You Need Less Than You Think

There’s nothing wrong with being frugal.  Great companies start in garages all the time. Yours can too.

Embrace the idea of having less mass. Right now, you’re the smallest, the leanest, and the fastest you’ll ever be.

“The more massive an object, the more energy required to change its direction.”

Large companies spend months and years to change something. Small companies can quickly change a business model and a product marketing policy. They can make mistakes and quickly correct them. They also can quickly change priorities and their worldviews.

Less is a good thing. Constraints are advantages in disguise. Limited resources force you to make do with what you’ve got. There’s no room for waste. And that forces you to be creative.
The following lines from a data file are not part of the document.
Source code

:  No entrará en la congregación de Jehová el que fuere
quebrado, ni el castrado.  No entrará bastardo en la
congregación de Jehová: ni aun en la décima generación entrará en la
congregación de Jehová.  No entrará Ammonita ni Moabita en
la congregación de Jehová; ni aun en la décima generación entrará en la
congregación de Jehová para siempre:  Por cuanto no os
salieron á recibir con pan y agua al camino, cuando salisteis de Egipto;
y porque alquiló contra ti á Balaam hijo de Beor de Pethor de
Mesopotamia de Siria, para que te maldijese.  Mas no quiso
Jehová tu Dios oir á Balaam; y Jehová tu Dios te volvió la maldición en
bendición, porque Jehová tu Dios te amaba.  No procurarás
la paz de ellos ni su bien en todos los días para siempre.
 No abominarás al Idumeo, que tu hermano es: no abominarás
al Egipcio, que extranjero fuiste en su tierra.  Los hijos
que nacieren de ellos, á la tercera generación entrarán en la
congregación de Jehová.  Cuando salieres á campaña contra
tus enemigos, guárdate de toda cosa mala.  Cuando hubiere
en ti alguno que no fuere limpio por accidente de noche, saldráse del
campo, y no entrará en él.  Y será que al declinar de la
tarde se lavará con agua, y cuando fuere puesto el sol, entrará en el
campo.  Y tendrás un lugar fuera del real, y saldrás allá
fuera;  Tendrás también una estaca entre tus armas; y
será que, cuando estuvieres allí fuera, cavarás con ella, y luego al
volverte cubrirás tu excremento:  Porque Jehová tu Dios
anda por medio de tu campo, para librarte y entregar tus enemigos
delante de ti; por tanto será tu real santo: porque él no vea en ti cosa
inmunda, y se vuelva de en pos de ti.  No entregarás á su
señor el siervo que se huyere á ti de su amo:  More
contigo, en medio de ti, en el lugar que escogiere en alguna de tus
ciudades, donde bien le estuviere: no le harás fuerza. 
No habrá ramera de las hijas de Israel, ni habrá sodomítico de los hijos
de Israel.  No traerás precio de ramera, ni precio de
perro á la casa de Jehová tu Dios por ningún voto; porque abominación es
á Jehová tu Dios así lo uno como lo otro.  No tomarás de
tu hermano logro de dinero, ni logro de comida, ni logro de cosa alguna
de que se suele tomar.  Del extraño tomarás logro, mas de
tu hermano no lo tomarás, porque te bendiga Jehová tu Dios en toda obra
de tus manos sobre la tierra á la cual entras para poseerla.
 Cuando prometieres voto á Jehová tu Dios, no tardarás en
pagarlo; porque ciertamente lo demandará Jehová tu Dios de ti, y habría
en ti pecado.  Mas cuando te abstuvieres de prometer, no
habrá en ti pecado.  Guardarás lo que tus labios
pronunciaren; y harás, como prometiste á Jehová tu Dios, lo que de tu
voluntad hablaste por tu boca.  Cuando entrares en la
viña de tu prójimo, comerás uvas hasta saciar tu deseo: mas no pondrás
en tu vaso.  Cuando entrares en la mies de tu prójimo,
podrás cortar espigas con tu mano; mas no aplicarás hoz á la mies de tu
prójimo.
Making Calls is Making Progress

When you put off decisions, they pile up. And piles end up ignored, dealt with in haste, or thrown out. As a result, the individual problems in those piles stay unresolved.

Whenever you can, swap “Let’s think about it” for “Let’s decide on it.” Commit to making decisions. Don’t wait for the perfect solution. Decide and move forward.

When is your product or service finished? When should you put it out on the market? And when is it safe to let people have it? Probably a lot sooner than you’re comfortable with. Once your product does what it needs to do, get it out there.

Put off anything you don’t need for launch. Build the necessities now, worry about the luxuries later. If you really think about it, there’s a whole lot you don’t need on day one.

Launch now. Stop imagining what’s going to work. Find out for real.

The core of your business should be built around things that won’t change. Things that people are going to want today and ten years from now. Those are the things you should invest in.

On Productivity

When someone interrupts you, the work will not be done. A break crushes your working day. It’s on you to fight back.

Meetings are toxic. A one-hour meeting with ten people is actually a ten-hour meeting, not a one-hour meeting. You’re trading ten hours of productivity for one hour of meeting time.

Good enough is fine. Find a judo solution, one that delivers maximum efficiency with minimum effort. You can usually turn good enough into great later.

Break large tasks into smaller subtasks. The smaller your problems, the easier to plan them. Divide time intervals into small pieces. Instead of planning a project for 12 weeks, break it into 12-week projects.

Start making smaller to-do lists. The longer the list of unfinished items, the worse you feel about it. And at a certain point, you just stop looking at it because it makes you feel bad. Then you stress out and the whole thing turns into a big mess. Divide your long list to many smaller ones. The List of 100 points to the ten lists with ten items in each.

“Try to separate tasks into smaller pieces until you will be able to fully understand them.”

Make tiny decisions. It’s difficult to make and change serious decisions. One day you will continue to believe that it is correct and will stop to be objective.

Instead, take small decisions, step by step. Taking tiny solutions. It is impossible to make big mistakes. And it’s easier to change them.

Take a habit to say “no” even to the best ideas. Say “no” to define priorities.

The enthusiasm you have for a new idea is not an accurate indicator of its true worth. What seems like a sure-fire hit right now often gets downgraded to just a “nice to have” by morning. And “nice to have” isn’t worth putting everything else on hold.

Trade the dream of overnight success for slow, measured growth. It’s hard, but you have to be patient. You have to grind it out. You have to do it for a long time before the right people notice.